本発明は接着剤組成物に関する。当該接着剤組成物は、プリント配線板用接着剤に好適であり、特に、フレキシブルプリント基板や、カバーレイフィルム、TAB(テープオートメーテッドボンディング)方式と称する半導体集積回路実装用テープ(以下、「TABテープ」と略す)、タッチパネル用基板、ICカード、ICタグ用基板、電子ペーパー用基板、フレキシブルディスプレイ用基板等に用いられる金属層とプラスチックフィルムとの接着剤組成物に適する。
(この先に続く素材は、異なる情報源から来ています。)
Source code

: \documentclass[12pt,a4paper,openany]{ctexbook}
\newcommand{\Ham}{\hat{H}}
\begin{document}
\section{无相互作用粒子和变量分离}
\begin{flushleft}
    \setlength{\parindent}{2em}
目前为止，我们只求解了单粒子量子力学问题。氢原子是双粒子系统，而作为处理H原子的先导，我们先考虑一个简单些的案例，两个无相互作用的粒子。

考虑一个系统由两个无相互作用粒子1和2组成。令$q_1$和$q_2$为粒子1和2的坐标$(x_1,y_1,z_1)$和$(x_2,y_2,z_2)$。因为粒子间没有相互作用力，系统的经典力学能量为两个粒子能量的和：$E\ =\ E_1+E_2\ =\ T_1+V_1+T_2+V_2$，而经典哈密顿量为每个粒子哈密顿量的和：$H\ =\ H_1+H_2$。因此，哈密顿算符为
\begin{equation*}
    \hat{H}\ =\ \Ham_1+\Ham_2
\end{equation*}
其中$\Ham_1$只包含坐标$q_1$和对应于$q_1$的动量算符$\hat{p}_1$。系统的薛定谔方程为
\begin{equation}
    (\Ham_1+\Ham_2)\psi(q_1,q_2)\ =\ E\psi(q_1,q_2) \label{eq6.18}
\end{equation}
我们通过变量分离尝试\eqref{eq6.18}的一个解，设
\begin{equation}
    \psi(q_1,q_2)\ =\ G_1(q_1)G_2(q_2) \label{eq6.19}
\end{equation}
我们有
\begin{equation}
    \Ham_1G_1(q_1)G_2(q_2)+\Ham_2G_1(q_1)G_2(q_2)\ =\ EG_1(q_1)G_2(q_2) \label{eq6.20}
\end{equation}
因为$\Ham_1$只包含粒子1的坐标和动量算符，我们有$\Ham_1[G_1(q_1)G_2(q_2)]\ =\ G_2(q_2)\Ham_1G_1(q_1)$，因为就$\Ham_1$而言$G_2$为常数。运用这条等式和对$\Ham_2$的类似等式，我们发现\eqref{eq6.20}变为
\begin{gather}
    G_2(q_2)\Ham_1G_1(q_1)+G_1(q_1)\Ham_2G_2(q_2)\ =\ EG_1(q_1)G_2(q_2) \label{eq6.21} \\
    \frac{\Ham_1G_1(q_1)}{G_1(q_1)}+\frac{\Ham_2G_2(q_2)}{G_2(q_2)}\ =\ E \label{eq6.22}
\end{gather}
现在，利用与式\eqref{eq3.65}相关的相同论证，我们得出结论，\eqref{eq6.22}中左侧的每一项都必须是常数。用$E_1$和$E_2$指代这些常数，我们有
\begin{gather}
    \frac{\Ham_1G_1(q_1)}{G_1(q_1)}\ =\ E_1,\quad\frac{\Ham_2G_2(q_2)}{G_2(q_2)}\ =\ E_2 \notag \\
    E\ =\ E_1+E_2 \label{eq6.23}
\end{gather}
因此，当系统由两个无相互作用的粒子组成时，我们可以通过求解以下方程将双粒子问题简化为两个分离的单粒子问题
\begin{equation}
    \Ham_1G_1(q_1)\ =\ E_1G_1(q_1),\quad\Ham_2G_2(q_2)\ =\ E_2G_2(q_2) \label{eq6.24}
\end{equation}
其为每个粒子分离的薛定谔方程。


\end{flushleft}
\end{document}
フレキシブルプリント配線板は、一般に耐熱性および電気絶縁性に優れたポリイミド、液晶ポリマー等を素材とする耐熱性有機絶縁フィルムに接着剤を介して銅箔やITO膜等の導体を接着して一体化させたものであるが、当該接着剤としては接着性が良好であることからエポキシ樹脂系接着剤が用いられている。しかし近年の、配線密度や実装密度の格段の増加に伴い、プリント配線板の耐熱性、耐湿性、接着性、作業性につき一層の向上が求められている。また、TABテープは基本的にはフレキシブルプリント配線板と同一のものであり、材料構成や要求される諸特性も基本的に共通するが、要求特性レベルに応じて両者が使い分けられているのが現状である。このような市場の要求に対し、特に作業性やコスト、耐湿性を求める用途においては、ポリエチレンテレフタレート(PET)やポリエチレンナフタレート(PEN)などポリエステルフィルムを使用したプリント基板が使用されるようになってきた。これらのフィルムはポリイミド・液品ポリマーと比べて安価で、透明性が優れているためプリント基板作製時の加工がし易く、またポリイミドと比較して耐湿性に優れている。
ところで、エポキシ樹脂と硬化剤からなる接着剤を用いてこれらの接着をすると、熱サイクルによって接着剤硬化物に大きな歪みが発生し、接合部が破壊されることがあった。このような内部歪みを吸収し、内部応力の発生を防止すべく、接着剤硬化物にたわみ性を持たせる試みがなされている。例えば、接着剤組成物中に合成ゴムなどを添加する方法が開示されている(特許文献1参照)が、エポキシ樹脂に合成ゴムを添加した接着剤組成物は剥離強度に優れるものの、耐熱性において満足しうるものではなかった。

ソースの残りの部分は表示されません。